A phase II study of axalimogene filolisbac for patients with previously treated, unresectable, persistent/recurrent loco-regional or metastatic anal cancer.

Oncotarget 2020 Apr 14;11(15):1334-1343. Epub 2020 Apr 14.

Duke Cancer Institute, Durham, NC, USA.

Squamous cell carcinoma of the anorectal canal (SCCA) is a rare HPV-related malignancy that is steadily increasing in incidence. A high unmet need exists for patients with persistent loco-regional and metastatic disease. Axalimogene filolisbac (ADXS11-001) is an investigational immunotherapy that stimulates tumor-specific responses against HPV-associated cancers, and has demonstrated benefit in metastatic cervical cancer.
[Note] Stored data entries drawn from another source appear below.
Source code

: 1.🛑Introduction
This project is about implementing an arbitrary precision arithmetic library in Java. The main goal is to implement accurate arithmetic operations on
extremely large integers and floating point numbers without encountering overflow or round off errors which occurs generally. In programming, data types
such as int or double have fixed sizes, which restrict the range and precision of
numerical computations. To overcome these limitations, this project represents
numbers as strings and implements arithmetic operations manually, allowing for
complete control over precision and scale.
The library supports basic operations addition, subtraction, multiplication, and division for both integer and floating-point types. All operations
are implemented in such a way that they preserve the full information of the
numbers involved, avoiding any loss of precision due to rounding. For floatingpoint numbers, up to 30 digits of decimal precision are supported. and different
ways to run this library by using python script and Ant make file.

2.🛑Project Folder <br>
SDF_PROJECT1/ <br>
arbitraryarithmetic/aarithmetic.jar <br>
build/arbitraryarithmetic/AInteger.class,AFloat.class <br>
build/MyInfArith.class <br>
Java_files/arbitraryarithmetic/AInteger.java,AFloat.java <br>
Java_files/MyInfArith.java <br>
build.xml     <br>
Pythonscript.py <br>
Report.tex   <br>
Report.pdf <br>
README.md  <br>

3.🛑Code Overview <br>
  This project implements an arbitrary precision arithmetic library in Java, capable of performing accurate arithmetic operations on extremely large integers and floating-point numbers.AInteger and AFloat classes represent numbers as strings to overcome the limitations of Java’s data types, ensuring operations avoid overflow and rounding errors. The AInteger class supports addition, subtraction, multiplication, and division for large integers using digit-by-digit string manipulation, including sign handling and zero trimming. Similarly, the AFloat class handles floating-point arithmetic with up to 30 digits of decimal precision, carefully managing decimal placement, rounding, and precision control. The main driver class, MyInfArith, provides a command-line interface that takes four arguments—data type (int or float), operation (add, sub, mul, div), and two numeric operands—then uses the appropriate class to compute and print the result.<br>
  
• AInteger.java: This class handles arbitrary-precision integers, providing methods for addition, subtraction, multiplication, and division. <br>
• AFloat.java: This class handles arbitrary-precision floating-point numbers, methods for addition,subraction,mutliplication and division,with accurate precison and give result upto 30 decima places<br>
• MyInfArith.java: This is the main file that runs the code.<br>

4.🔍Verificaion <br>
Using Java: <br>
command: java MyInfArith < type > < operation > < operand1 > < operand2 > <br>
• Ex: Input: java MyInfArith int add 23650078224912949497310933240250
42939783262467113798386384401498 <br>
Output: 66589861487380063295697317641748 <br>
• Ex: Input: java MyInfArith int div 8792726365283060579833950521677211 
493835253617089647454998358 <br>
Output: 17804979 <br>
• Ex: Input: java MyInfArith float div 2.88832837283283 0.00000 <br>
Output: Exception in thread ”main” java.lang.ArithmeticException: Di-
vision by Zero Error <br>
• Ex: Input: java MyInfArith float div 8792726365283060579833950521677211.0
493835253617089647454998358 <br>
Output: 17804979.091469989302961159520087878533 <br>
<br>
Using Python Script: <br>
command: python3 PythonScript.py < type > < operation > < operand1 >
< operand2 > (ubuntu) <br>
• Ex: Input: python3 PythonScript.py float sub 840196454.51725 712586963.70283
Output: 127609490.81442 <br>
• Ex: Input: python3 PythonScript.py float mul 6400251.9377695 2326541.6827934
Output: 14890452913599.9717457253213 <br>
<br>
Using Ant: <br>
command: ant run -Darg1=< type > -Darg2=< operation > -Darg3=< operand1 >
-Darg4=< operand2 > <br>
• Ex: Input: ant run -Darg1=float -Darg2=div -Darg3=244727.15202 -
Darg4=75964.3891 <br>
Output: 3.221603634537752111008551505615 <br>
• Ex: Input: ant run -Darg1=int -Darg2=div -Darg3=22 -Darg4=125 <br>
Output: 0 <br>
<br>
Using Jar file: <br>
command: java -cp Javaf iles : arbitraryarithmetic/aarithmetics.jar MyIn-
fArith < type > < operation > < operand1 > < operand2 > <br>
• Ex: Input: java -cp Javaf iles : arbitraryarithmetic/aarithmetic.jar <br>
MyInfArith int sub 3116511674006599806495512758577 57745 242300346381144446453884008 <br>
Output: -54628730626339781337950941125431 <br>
We conducted this single-arm, multicenter, phase 2 trial in patients with persistent/recurrent, loco-regional or metastatic SCCA. Patients received ADXS11-001, 1 × 10 colony-forming units intravenously every 3 weeks. A Simon 2-stage design was used to test primary co-endpoints of overall response rate (ORR) and 6-month progression-free survival (PFS) rate. Study would proceed to full enrollment if ORR ≥ 10% or 6-month PFS rate ≥ 20%. Thirty-six patients were treated; 29 patients were evaluable for response. One patient had a prolonged partial response (3.4% ORR). The 6-month PFS rate was 15.5%. Grade 3 adverse event were noted in 10 patients, with the majority being cytokine-release symptoms; one grade 4 adverse event was noted. No grade 5 adverse events occurred. ADXS11-001 was safe and well-tolerated in patients with SCCA. However, this study did not meet either primary endpoint. ADXS11-001 may be more beneficial when administered in combination with other cytotoxic or targeted agents.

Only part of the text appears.